WHAT TO DO
Once you reach the line containing "1. **转换**:将数据编码转换为比特流" in the entries below, write out that line and each one after it down to the line containing "B类地址：第1、2位为10，", exactly and with nothing added.

*** MATERIAL TO PROCESS ***

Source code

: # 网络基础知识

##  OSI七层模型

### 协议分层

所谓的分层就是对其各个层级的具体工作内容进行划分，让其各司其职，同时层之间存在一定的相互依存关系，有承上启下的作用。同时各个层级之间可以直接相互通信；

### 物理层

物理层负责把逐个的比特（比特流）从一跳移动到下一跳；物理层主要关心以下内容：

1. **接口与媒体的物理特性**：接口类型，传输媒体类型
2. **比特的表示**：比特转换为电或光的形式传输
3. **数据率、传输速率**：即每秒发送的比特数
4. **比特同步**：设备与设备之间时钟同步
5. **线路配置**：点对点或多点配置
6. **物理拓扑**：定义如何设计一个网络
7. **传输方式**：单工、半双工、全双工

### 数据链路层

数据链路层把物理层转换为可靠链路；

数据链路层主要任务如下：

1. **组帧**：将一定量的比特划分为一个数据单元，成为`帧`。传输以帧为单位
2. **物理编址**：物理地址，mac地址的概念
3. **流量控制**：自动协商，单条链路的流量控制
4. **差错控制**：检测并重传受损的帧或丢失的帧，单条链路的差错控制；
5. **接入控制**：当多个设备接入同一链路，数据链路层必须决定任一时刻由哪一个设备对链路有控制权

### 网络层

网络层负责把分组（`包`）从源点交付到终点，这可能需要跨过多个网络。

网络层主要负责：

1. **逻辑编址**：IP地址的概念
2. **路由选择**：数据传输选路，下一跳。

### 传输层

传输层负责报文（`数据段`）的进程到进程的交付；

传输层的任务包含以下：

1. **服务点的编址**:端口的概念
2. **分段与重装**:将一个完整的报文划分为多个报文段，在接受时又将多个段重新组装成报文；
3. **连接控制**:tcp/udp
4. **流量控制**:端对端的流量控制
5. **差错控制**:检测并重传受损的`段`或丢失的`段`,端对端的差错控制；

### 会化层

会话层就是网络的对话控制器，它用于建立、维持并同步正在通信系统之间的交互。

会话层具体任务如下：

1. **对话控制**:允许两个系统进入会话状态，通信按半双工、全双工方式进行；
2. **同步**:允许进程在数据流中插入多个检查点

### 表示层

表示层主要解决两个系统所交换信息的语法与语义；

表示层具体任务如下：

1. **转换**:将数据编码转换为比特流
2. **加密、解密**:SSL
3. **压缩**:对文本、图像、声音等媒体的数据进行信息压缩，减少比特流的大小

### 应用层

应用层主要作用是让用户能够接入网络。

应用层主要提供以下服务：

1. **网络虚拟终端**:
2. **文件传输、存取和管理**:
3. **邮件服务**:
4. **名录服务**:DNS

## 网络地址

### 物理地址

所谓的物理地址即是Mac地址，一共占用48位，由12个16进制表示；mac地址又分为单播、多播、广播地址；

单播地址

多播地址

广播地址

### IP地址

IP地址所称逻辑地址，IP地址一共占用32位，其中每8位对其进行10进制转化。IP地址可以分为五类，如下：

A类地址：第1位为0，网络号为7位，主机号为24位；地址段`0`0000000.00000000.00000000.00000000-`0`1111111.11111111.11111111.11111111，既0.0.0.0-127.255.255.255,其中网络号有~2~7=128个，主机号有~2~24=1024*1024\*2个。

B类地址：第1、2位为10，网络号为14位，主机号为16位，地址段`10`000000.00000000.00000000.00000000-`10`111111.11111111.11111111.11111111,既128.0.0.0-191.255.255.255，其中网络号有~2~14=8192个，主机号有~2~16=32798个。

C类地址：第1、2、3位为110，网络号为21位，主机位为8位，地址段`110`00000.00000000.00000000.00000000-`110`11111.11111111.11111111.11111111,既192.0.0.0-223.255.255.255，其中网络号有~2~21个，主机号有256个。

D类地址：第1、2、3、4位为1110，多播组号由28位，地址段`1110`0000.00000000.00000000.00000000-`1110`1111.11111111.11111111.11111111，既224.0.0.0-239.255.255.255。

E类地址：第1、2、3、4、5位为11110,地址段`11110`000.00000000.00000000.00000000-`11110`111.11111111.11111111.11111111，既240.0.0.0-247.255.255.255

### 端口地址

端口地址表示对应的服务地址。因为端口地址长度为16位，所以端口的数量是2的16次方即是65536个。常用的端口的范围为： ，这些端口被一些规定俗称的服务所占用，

***

EXERCISE RESPONSE
1. **转换**:将数据编码转换为比特流
2. **加密、解密**:SSL
3. **压缩**:对文本、图像、声音等媒体的数据进行信息压缩，减少比特流的大小

### 应用层

应用层主要作用是让用户能够接入网络。

应用层主要提供以下服务：

1. **网络虚拟终端**:
2. **文件传输、存取和管理**:
3. **邮件服务**:
4. **名录服务**:DNS

## 网络地址

### 物理地址

所谓的物理地址即是Mac地址，一共占用48位，由12个16进制表示；mac地址又分为单播、多播、广播地址；

单播地址

多播地址

广播地址

### IP地址

IP地址所称逻辑地址，IP地址一共占用32位，其中每8位对其进行10进制转化。IP地址可以分为五类，如下：

A类地址：第1位为0，网络号为7位，主机号为24位；地址段`0`0000000.00000000.00000000.00000000-`0`1111111.11111111.11111111.11111111，既0.0.0.0-127.255.255.255,其中网络号有~2~7=128个，主机号有~2~24=1024*1024\*2个。

B类地址：第1、2位为10，网络号为14位，主机号为16位，地址段`10`000000.00000000.00000000.00000000-`10`111111.11111111.11111111.11111111,既128.0.0.0-191.255.255.255，其中网络号有~2~14=8192个，主机号有~2~16=32798个。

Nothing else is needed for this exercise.